Heart Disease, Natural Health and Understanding Inflammation Factors

In a recent study, researchers of heart health conducted tests and documented the development of heart failure in an ethnically diverse group of nearly 7,000 men and women, age 45 to 84. This tracking began in 2000.

In this group, 79 developed congestive heart failure. 35 from this sub-group (44 percent) were physically obese. These people have a body mass index, or BMI, of 30 or more. And on average, participants who were obese, were found to have higher levels of several key immune system proteins involved in inflammation in their blood, than non-obese adults.

One specific key immune system protein, interleukin 6, showed double of average levels. The elevated level of this protein alone accounted for an 84 percent greater risk of developing heart failure in the study members.

Research groups from several universities in the US have found connections between inflammation and a high risk mix of heart disease factors labeled the ‘metabolic syndrome’. This syndrome, or collection of risk factors for heart disease and diabetes – high blood pressure, elevated blood glucose levels, excess abdominal fat and abnormal cholesterol levels, but, particularly obesity – double a person’s chances of developing heart failure.

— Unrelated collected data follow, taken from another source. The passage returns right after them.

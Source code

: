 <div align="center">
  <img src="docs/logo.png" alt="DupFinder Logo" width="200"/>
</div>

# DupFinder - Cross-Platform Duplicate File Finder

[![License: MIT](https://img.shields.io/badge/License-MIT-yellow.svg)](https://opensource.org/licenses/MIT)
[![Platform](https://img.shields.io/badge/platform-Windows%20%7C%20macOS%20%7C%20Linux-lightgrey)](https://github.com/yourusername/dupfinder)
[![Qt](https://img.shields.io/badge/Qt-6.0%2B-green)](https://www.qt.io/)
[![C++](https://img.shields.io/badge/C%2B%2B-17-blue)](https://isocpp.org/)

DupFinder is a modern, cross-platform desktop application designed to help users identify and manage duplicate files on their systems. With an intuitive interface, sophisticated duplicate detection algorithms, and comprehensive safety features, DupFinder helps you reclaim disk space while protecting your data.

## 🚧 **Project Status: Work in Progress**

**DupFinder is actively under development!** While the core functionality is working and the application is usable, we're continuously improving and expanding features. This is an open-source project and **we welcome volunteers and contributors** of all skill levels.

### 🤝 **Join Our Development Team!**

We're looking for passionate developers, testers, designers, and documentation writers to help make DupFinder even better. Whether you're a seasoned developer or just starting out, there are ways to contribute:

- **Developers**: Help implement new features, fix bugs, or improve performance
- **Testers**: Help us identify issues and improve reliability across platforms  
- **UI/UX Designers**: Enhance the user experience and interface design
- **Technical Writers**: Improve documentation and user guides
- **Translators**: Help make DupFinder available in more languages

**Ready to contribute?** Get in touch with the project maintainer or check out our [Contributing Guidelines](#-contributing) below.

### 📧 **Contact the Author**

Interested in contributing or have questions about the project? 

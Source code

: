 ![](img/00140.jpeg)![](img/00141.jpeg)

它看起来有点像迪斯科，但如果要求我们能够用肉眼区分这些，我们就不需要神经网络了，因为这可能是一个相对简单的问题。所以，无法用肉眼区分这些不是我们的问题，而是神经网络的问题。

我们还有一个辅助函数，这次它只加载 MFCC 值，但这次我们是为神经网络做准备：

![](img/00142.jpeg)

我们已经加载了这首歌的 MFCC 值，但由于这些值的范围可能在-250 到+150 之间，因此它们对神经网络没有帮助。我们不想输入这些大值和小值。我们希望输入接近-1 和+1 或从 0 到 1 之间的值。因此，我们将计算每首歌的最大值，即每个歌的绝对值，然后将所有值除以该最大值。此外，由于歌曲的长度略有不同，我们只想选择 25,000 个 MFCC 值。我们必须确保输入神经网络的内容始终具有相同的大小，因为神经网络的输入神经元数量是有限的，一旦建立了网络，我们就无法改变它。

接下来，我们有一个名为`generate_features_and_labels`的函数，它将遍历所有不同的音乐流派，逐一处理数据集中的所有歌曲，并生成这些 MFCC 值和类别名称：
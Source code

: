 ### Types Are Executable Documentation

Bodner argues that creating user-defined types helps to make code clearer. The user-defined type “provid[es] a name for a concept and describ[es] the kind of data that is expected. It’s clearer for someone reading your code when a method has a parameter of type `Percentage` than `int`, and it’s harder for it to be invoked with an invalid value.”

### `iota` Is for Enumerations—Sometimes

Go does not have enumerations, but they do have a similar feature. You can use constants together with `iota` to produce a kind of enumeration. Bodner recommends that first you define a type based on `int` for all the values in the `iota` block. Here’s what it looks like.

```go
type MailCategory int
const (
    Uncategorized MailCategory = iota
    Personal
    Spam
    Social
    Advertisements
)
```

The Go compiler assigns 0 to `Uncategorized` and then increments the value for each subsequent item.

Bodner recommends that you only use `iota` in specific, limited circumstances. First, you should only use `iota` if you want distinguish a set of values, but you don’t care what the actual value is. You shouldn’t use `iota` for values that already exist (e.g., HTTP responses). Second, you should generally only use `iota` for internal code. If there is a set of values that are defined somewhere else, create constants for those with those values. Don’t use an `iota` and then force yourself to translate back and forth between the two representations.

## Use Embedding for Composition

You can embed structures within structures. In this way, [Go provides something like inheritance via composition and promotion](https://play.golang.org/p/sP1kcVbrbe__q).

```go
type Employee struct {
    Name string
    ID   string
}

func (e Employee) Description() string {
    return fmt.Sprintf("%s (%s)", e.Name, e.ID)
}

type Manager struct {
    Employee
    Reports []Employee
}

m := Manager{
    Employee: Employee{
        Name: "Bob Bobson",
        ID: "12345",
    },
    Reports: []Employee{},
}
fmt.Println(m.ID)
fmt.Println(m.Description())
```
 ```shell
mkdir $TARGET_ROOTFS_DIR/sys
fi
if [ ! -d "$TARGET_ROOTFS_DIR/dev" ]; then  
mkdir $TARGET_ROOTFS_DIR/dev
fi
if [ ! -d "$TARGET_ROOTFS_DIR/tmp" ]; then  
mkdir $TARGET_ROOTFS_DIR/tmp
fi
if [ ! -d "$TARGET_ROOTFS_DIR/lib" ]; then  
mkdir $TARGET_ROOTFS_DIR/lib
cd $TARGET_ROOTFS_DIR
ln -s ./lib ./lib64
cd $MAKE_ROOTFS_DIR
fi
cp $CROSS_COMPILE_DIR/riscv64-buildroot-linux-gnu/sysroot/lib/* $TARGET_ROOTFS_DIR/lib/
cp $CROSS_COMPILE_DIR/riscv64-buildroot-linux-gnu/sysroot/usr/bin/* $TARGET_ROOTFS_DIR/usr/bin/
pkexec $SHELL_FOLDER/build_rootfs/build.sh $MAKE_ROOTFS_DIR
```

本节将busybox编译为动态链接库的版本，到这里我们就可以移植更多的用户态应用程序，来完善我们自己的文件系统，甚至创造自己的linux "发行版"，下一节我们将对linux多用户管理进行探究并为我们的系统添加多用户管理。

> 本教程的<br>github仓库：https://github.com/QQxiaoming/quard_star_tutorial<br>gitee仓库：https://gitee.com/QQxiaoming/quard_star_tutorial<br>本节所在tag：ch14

Add exercise as a possible lifestyle change:

“Researchers at Emory University School of Medicine in Atlanta who measured the effects of an eight-week yoga regimen on 19 heart failure patients found the exercise routine reduced markers of inflammation associated with heart failure while also improving exercise tolerance and quality of life.Patients who did yoga saw a 26 percent decrease in symptoms on a standard assessment that measures quality of life in heart failure patients, compared to a 3 percent decrease for the patients on medical therapy alone.

“Yoga is aerobic. It is not surprising, in terms of its effects on the inflammatory markers,” said Dr. Nieca Goldberg, who prescribes both yoga and tai chi, a Chinese martial art, to her heart failure and heart attack patients.”